Stedman and Hutchinson, comps. A Library of American Literature:
An Anthology in Eleven Volumes. 1891.
Vols. IX–XI: Literature of the Republic, Part IV., 1861–1889

A Roland for an Oliver

By Robert Carter (1819–1879)

[Born in Albany, N. Y., 1819. Died at Cambridge, Mass., 1879. A Summer Cruise on the Coast of New England. 1864.—New Edition. 1888.]

AS the Skipper said that this was a good place for fish, we got out our lines while the Pilot was getting dinner. Before we had caught anything the meal was ready, and we went below, leaving our lines in the water, in hopes of finding that some fish had been foolish enough to hook himself during our absence.

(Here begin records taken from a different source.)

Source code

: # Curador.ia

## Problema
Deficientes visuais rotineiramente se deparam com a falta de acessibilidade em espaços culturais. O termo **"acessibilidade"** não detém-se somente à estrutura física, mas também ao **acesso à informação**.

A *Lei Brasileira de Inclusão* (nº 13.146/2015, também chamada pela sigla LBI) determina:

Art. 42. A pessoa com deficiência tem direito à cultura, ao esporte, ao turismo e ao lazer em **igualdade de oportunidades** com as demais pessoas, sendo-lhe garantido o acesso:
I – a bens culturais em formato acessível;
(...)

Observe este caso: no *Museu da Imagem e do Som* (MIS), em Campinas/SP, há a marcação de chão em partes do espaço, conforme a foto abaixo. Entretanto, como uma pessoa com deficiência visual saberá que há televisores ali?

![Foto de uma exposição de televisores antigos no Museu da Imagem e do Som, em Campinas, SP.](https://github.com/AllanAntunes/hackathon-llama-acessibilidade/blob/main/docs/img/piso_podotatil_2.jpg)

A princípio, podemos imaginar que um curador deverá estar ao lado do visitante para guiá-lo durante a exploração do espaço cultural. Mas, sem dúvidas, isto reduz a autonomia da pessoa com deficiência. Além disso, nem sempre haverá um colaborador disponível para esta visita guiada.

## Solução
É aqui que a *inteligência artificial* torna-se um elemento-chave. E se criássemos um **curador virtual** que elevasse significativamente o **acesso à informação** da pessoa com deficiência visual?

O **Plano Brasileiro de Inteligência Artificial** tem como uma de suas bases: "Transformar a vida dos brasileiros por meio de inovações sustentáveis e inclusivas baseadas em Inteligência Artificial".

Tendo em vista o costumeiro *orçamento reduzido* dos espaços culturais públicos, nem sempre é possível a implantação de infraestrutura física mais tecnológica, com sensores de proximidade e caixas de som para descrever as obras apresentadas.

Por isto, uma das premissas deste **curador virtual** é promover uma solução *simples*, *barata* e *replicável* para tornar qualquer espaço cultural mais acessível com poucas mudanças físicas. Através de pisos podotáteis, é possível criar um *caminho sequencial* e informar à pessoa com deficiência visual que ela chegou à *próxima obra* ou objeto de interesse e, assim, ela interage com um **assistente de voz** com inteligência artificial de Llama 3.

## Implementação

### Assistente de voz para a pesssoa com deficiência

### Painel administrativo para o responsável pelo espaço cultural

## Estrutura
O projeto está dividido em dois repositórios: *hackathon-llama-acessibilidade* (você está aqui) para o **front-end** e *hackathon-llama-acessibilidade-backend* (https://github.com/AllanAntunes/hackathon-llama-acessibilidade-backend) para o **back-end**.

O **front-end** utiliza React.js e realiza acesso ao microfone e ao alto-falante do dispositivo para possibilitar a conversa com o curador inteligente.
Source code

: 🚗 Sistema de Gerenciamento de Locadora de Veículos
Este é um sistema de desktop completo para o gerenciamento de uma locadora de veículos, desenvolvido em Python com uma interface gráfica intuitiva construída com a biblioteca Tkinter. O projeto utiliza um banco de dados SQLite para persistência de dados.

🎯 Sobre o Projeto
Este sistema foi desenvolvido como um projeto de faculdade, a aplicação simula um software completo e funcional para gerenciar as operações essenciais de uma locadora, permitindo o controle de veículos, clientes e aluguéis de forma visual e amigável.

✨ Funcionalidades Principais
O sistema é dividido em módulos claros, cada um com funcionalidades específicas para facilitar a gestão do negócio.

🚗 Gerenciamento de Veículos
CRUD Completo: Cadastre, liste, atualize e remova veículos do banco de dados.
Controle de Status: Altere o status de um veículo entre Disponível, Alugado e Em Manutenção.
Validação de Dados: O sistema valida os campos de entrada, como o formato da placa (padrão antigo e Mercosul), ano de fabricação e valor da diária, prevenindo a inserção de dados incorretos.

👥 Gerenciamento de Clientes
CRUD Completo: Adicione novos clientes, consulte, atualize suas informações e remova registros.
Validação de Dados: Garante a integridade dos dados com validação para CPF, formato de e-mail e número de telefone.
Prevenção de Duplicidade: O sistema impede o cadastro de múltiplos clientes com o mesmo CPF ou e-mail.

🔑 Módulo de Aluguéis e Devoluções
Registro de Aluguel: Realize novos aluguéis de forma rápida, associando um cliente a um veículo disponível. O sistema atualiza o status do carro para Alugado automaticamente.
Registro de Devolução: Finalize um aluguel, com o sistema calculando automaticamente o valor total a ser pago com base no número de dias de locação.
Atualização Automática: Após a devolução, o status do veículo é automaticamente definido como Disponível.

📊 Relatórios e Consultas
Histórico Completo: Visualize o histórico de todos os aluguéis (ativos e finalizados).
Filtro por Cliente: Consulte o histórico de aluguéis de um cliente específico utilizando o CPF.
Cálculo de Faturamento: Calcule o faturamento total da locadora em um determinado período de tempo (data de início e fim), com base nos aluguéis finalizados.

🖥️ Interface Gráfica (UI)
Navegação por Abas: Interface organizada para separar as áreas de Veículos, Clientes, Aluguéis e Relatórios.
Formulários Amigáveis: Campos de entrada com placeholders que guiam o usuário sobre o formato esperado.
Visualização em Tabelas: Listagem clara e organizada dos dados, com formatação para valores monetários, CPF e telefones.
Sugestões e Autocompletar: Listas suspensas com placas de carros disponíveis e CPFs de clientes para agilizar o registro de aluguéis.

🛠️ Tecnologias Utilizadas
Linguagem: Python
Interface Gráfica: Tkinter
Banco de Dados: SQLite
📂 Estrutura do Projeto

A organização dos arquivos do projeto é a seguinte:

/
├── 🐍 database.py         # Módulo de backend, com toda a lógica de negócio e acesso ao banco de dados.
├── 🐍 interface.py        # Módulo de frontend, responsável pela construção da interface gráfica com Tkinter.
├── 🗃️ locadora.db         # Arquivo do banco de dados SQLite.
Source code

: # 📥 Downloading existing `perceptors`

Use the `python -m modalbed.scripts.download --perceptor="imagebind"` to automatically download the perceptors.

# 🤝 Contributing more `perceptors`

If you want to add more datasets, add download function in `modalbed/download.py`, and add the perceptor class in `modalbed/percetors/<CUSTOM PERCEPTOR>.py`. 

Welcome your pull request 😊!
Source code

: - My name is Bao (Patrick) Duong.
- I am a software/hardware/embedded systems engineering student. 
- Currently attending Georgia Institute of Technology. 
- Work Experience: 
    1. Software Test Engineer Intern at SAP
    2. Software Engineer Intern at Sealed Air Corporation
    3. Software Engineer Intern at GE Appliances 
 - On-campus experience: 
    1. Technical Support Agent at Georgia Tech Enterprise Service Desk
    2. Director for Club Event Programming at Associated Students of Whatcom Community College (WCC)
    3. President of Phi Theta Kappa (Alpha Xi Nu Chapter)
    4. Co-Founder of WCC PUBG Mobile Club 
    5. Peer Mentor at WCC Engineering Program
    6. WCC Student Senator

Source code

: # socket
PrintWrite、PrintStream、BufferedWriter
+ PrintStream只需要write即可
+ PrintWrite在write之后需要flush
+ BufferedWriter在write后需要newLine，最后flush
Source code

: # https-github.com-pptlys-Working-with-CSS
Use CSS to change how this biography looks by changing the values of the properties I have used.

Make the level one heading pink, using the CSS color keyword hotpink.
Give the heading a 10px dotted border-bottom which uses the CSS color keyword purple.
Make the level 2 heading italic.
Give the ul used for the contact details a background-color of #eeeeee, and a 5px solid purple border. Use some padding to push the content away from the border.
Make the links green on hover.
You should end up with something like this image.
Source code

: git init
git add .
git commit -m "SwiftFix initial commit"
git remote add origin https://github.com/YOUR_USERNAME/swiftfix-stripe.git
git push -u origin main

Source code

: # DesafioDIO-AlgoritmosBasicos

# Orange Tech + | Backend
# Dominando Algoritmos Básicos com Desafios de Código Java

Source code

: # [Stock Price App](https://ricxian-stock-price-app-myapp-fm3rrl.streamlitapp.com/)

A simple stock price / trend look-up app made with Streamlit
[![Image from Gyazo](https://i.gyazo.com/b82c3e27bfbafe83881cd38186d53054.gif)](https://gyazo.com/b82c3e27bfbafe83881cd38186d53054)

It so happened that I was first on deck after dinner. I tried the lines, but found nothing caught. The Assyrian’s line was over the stern, and, as the tide was running very fast, he had let it out to its whole length of several hundred feet. I hauled it in to see that it was still baited, and as no one had yet followed me out of the cabin, I was enticed by the opportunity to play the Assyrian a trick. A huge stone jug weighing many pounds, and capable of holding several gallons, stood near me on the deck empty. It was our principal water-jug, and the Skipper had placed it there to have it handy, intending to take it ashore and fill it after he had cleared away the dinner-things. The temptation was irresistible. I quickly tied the end of my friend’s line to the handle of the jug, and lowered it overboard. The strong tide swept it far along until it had gurgled full of water, when of course it sank plumb. I returned to my own line, and presently caught a large cod, the sound of whose flapping on deck brought out my comrades with the exception of the Skipper, who remained to put the cabin to rights a little.

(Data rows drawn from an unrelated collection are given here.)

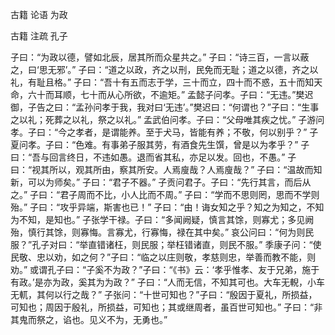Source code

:  
 古籍 论语 为政 
 
 
 
 
 
 古籍 注疏 
 孔子 
 

子曰：“为政以德，譬如北辰，居其所而众星共之。”
子曰：“诗三百，一言以蔽之，曰‘思无邪’。”
子曰：“道之以政，齐之以刑，民免而无耻；道之以德，齐之以礼，有耻且格。”
子曰：“吾十有五而志于学，三十而立，四十而不惑，五十而知天命，六十而耳顺，七十而从心所欲，不逾矩。”
孟懿子问孝。子曰：“无违。”樊迟御，子告之曰：“孟孙问孝于我，我对曰‘无违’。”樊迟曰：“何谓也？”子曰：“生事之以礼；死葬之以礼，祭之以礼。”
孟武伯问孝。子曰：“父母唯其疾之忧。”
子游问孝。子曰：“今之孝者，是谓能养。至于犬马，皆能有养；不敬，何以别乎？”
子夏问孝。子曰：“色难。有事弟子服其劳，有酒食先生馔，曾是以为孝乎？”
子曰：“吾与回言终日，不违如愚。退而省其私，亦足以发。回也，不愚。”
子曰：“视其所以，观其所由，察其所安。人焉廋哉？人焉廋哉？”
子曰：“温故而知新，可以为师矣。”
子曰：“君子不器。”
子贡问君子。子曰：“先行其言，而后从之。”
子曰：“君子周而不比，小人比而不周。”
子曰：“学而不思则罔，思而不学则殆。”
子曰：“攻乎异端，斯害也已！”
子曰：“由！诲女知之乎？知之为知之，不知为不知，是知也。”
子张学干禄。子曰：“多闻阙疑，慎言其馀，则寡尤；多见阙殆，慎行其馀，则寡悔。言寡尤，行寡悔，禄在其中矣。”
哀公问曰：“何为则民服？”孔子对曰：“举直错诸枉，则民服；举枉错诸直，则民不服。”
季康子问：“使民敬、忠以劝，如之何？”子曰：“临之以庄则敬，孝慈则忠，举善而教不能，则劝。”
或谓孔子曰：“子奚不为政？”子曰：“《书》云：‘孝乎惟孝、友于兄弟，施于有政。’是亦为政，奚其为为政？”
子曰：“人而无信，不知其可也。大车无輗，小车无軏，其何以行之哉？”
子张问：“十世可知也？”子曰：“殷因于夏礼，所损益，可知也；周因于殷礼，所损益，可知也；其或继周者，虽百世可知也。”
子曰：“非其鬼而祭之，谄也。见义不为，无勇也。”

The Assyrian, cigar in mouth, sat down on the taffrail, and gently fingered his line with the air of a man who has had a satisfactory dinner, and does not yet care to exert himself to catch fish for supper. Presently, however, he had a bite, and began languidly to pull up his line. The unusual weight soon made itself felt. The Assyrian grew suddenly excited. He said nothing about halibut, for previous disappointments had made him reticent of expression on that point, but halibut was evidently in his mind, by the gingerly way in which he handled his line, holding it in readiness to yield judiciously in case the monster should suddenly put forth his strength. We gathered round to witness the struggle. The gentleman from Nineveh tugged and tugged, growing gradually more and more astonished at the weight of his capture, and the passive nature of his resistance, for the halibut, as the fishermen often told us, never yields without a desperate and powerful contest. At length his prize reached the surface. Without remark the Assyrian quietly lifted it on board, amid roars of laughter, and as he passed into the cabin to relight his cigar, good-humoredly nodded to me, saying,—

“I’ll pay you for that, my boy, before you are much older.” He kept his word.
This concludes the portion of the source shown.